Saved data entries:
_ _ _ _ _ _ _

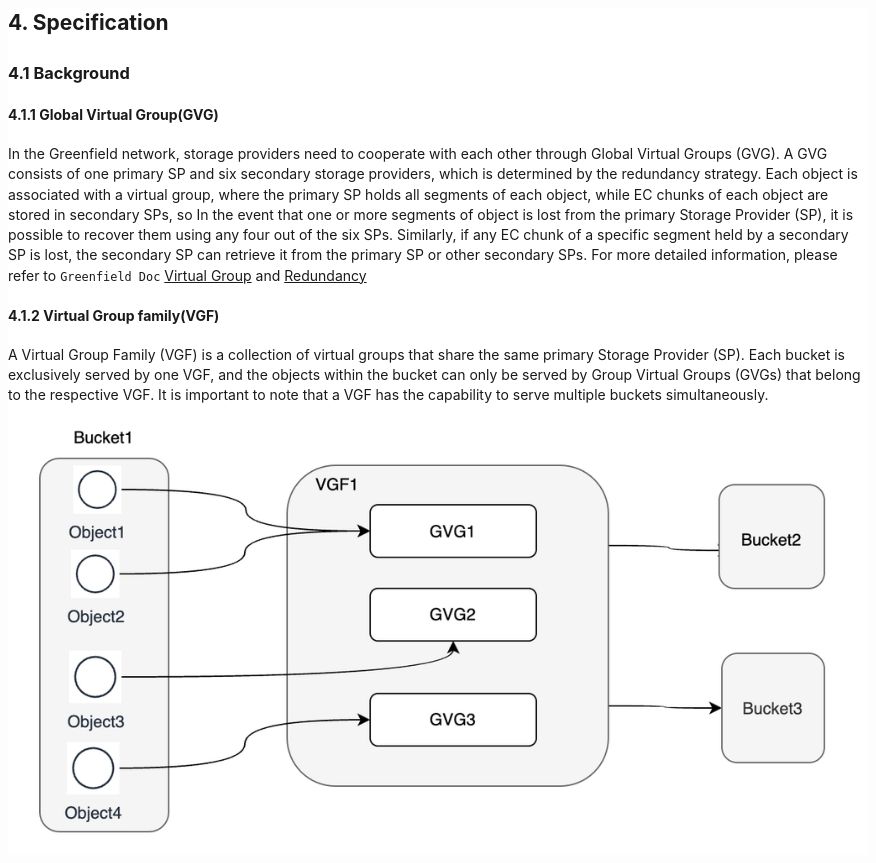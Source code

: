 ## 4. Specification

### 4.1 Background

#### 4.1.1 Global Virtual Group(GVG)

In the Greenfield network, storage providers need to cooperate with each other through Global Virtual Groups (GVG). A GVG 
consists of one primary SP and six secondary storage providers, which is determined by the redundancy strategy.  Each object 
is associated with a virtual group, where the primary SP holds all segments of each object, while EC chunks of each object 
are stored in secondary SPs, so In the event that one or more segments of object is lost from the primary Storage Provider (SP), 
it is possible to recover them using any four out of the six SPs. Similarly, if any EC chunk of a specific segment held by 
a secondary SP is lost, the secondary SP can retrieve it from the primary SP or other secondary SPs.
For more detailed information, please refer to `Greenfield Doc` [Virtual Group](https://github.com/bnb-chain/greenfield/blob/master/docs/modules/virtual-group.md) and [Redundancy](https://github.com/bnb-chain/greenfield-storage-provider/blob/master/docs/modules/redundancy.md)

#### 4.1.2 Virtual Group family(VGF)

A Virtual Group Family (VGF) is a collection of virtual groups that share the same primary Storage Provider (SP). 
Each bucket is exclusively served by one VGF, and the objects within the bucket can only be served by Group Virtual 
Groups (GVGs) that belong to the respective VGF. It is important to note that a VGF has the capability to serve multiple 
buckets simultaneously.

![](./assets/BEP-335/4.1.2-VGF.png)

_ _ _ _ _ _ _

- _What you need to do_: Take every line from the data that contains the word "lost".

- _Written answer_:
are stored in secondary SPs, so In the event that one or more segments of object is lost from the primary Storage Provider (SP), 
a secondary SP is lost, the secondary SP can retrieve it from the primary SP or other secondary SPs.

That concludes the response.